_Source material:_
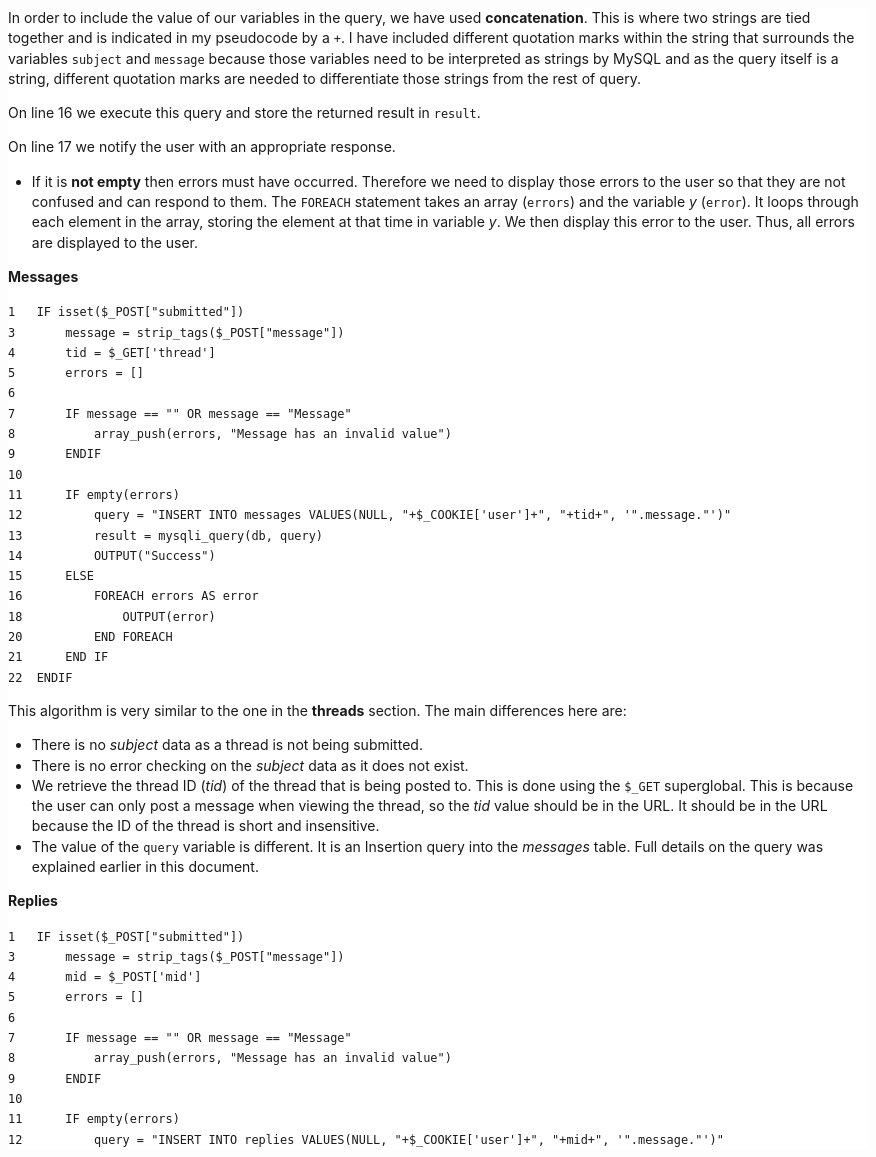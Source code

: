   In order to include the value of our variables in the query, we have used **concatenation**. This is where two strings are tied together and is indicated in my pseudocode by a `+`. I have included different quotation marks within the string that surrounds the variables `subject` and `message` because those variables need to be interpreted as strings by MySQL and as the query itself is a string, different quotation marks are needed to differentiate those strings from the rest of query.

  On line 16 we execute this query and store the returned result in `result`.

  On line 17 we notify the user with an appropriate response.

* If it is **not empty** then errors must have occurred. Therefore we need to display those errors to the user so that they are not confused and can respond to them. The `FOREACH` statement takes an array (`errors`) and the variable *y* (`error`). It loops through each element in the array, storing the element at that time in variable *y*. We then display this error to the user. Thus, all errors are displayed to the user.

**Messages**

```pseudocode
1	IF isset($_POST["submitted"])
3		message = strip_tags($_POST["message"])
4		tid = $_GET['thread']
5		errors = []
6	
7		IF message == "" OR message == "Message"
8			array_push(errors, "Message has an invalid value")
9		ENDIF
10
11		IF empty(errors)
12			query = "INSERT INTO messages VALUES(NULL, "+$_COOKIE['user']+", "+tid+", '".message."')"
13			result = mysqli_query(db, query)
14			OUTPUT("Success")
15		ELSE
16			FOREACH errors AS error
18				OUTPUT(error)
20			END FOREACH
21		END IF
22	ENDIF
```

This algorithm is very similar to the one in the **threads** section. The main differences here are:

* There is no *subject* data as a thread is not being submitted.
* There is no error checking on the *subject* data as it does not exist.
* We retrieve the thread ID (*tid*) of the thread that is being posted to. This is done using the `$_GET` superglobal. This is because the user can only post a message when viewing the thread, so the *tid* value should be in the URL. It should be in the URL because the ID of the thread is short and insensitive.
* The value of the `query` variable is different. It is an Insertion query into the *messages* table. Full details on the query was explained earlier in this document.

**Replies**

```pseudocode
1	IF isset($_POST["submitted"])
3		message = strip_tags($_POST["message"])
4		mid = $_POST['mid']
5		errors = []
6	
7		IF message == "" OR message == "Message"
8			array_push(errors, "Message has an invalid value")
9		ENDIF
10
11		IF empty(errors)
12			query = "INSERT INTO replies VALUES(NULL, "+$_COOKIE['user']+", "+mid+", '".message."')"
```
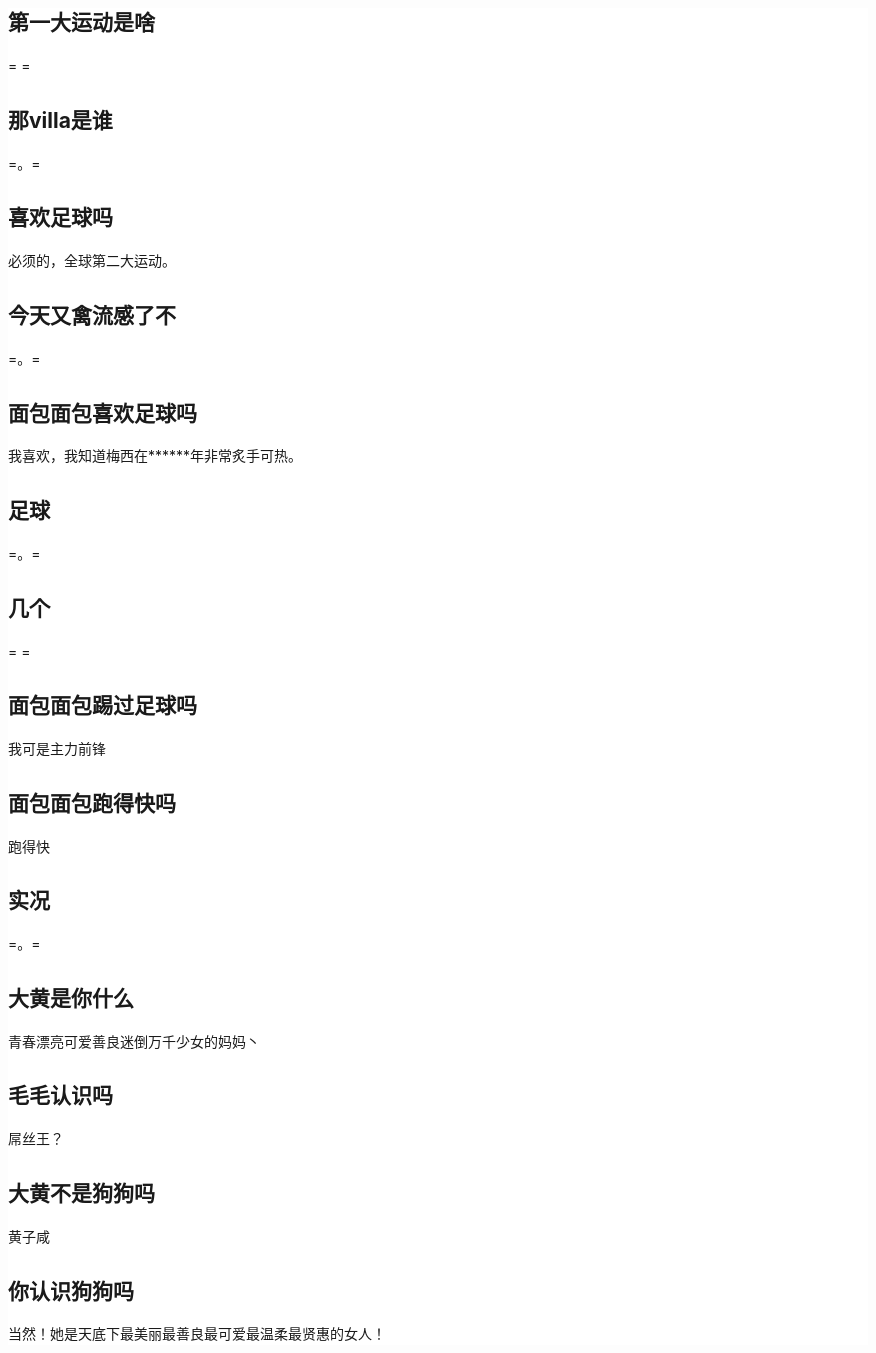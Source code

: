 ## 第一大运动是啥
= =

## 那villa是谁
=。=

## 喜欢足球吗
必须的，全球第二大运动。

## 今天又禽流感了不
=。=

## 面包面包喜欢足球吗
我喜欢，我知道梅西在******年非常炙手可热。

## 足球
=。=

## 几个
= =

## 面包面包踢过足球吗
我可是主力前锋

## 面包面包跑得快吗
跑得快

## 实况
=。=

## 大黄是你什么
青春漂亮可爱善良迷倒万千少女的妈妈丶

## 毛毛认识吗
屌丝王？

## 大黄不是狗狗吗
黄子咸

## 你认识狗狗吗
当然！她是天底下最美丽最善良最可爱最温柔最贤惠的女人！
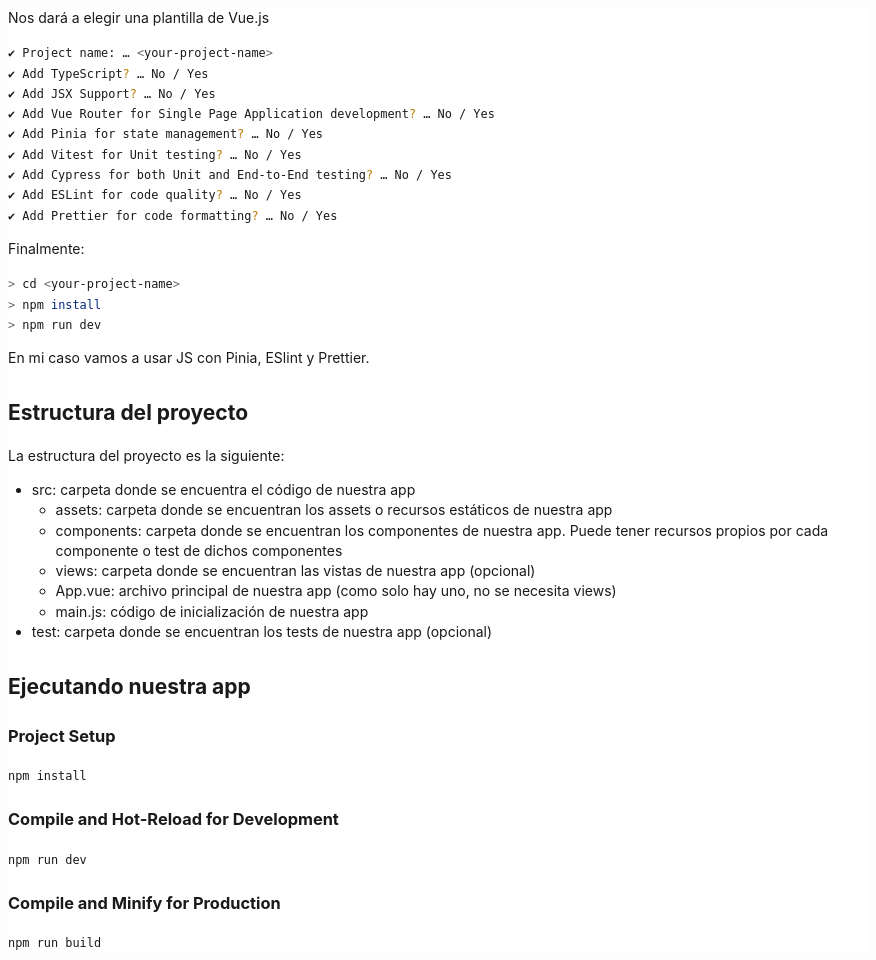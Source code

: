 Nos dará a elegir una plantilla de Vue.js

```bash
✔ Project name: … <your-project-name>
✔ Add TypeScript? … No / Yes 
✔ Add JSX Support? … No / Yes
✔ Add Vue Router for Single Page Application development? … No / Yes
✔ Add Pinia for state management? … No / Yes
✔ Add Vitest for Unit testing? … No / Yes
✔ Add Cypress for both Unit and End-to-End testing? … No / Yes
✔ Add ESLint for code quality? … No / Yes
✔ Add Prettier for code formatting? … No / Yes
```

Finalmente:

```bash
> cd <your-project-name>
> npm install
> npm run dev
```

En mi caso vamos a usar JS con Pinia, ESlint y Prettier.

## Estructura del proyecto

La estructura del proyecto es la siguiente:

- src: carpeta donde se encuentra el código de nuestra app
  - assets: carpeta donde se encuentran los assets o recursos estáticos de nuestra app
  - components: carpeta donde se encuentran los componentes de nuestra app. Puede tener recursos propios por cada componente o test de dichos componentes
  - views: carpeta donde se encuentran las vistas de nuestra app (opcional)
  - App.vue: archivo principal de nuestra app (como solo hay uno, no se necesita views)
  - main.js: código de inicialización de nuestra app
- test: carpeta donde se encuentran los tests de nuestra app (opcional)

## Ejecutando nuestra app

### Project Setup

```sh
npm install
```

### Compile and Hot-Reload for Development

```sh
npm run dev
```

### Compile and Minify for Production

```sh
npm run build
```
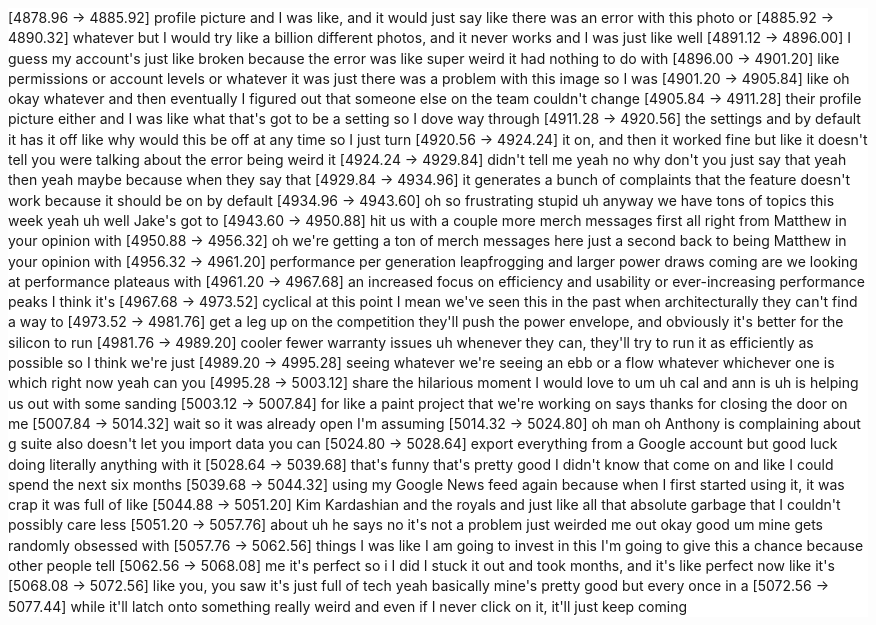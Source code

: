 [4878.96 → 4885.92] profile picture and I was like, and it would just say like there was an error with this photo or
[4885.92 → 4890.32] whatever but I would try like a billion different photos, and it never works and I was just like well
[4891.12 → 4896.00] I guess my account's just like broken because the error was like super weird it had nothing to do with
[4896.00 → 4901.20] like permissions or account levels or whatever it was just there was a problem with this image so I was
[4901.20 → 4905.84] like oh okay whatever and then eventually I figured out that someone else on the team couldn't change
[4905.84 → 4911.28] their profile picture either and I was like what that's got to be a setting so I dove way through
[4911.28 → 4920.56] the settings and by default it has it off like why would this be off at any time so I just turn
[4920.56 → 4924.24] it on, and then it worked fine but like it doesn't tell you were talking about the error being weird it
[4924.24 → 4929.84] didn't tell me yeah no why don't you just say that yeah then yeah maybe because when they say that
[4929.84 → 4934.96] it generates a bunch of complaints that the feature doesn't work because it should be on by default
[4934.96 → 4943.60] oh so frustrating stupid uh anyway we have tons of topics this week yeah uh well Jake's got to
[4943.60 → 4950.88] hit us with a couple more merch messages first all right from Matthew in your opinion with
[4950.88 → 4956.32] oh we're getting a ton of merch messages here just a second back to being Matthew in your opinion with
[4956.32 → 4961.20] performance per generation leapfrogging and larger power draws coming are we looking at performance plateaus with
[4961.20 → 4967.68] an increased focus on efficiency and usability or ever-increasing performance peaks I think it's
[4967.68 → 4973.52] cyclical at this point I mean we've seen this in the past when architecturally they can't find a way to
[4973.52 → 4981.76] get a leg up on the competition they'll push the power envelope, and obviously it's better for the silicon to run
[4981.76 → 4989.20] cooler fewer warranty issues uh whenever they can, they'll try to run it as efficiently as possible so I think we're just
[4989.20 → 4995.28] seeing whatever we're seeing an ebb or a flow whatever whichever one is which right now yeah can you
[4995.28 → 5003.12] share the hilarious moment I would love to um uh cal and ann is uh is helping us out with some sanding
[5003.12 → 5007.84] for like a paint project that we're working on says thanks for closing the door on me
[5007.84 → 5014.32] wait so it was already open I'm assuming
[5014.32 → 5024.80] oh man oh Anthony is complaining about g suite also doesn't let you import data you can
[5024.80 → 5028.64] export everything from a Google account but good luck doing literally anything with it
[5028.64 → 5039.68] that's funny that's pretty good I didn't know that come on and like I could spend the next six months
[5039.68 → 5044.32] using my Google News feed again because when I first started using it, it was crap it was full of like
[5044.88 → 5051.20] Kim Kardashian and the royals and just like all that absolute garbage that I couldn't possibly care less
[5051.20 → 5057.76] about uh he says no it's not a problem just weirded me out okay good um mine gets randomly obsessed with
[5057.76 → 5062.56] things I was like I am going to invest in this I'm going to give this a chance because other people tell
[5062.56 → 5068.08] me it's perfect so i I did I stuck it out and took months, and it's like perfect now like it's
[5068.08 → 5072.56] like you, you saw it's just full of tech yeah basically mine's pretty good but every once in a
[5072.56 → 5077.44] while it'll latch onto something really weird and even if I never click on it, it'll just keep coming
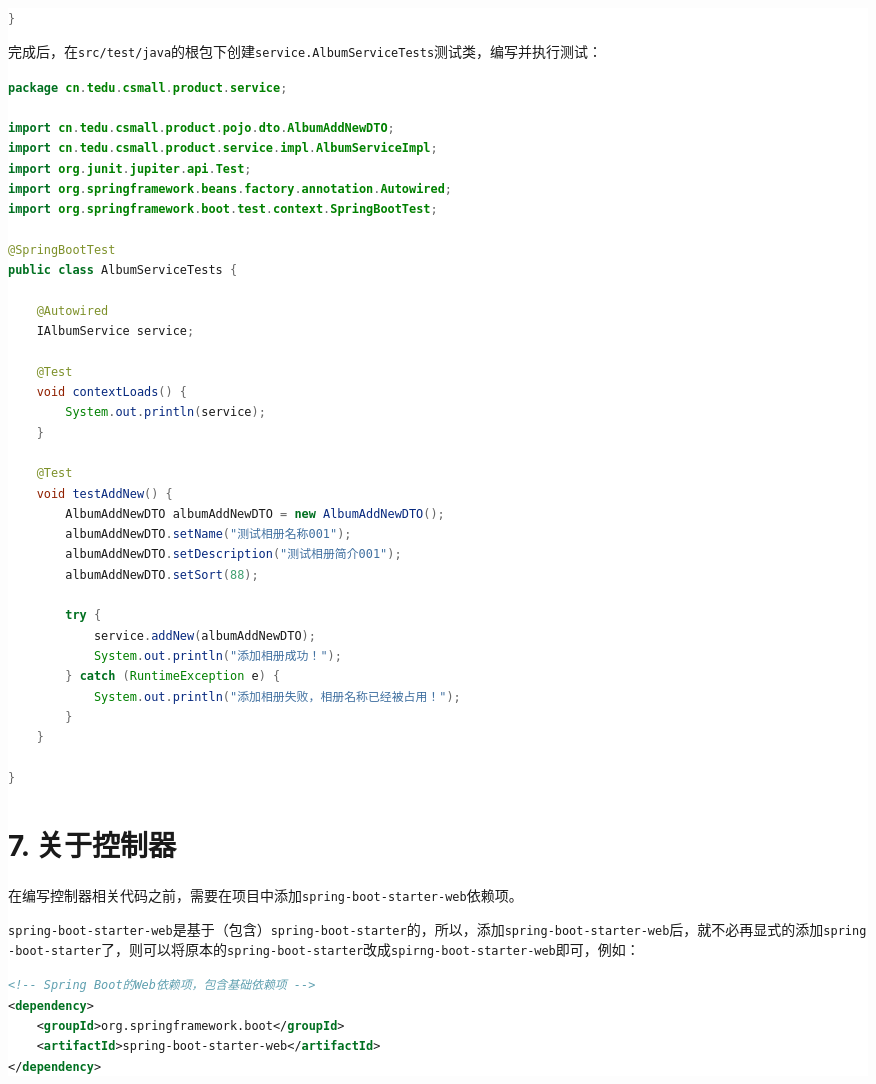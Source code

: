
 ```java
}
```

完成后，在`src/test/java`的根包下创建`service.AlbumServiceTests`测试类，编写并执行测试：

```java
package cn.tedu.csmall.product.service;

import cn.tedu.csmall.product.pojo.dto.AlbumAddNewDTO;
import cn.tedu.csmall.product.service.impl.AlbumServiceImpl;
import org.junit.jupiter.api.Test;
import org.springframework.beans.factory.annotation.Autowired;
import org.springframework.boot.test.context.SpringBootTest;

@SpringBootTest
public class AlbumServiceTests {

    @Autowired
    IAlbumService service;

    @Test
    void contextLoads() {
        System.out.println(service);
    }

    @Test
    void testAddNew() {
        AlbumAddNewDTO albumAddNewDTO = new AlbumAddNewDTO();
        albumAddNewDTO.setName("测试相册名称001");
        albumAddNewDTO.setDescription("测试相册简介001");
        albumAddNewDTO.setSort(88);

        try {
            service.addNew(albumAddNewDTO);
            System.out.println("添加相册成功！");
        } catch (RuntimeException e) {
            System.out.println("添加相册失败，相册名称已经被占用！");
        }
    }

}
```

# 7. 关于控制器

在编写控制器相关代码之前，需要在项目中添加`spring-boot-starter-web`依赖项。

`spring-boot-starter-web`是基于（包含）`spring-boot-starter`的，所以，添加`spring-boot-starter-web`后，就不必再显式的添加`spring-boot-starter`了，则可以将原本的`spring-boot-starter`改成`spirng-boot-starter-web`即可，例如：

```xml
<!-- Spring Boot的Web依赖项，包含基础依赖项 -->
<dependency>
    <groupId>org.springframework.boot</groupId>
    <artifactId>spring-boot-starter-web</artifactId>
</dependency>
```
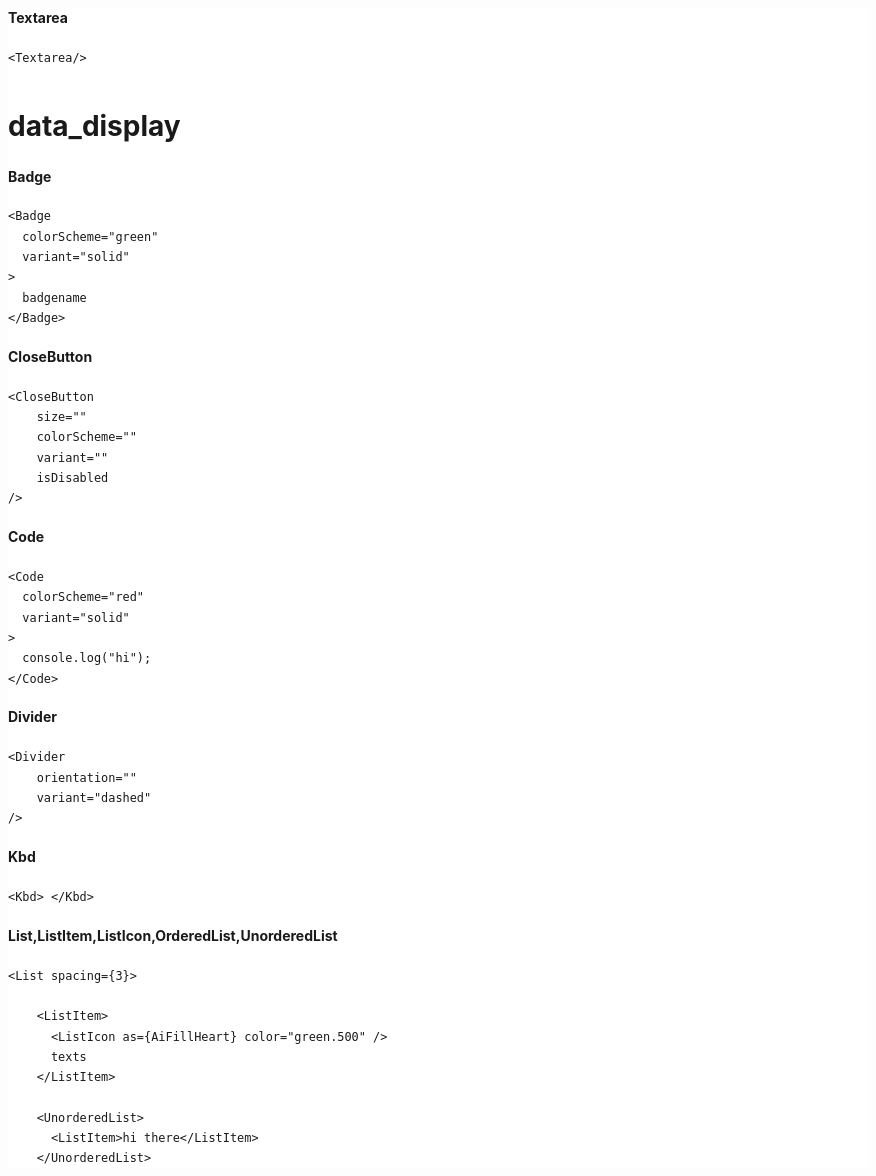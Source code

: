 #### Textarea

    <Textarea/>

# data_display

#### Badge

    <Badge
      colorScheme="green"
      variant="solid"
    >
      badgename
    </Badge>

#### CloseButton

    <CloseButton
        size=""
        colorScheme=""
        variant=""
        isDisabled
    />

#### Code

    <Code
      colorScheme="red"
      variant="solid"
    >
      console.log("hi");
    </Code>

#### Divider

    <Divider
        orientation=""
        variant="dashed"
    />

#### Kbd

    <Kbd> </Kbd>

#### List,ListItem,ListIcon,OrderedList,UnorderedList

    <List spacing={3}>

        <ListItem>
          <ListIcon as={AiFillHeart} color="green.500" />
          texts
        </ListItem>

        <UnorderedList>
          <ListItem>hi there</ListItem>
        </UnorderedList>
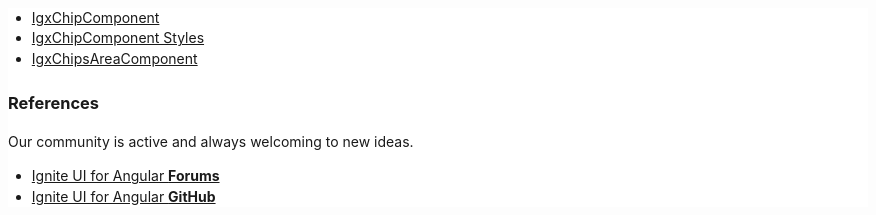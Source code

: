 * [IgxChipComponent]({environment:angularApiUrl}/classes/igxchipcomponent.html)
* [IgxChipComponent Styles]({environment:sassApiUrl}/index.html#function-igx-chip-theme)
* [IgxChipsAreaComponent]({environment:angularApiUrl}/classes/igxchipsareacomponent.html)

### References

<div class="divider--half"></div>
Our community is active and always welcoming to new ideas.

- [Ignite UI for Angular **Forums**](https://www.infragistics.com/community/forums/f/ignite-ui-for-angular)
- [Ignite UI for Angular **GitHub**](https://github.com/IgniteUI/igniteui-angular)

_Your goal:_ Find the string "Compile" in the material above. Then copy each line that has it.

_The completed task:_
### Compile and Hot-Reload for Development
### Compile and Minify for Production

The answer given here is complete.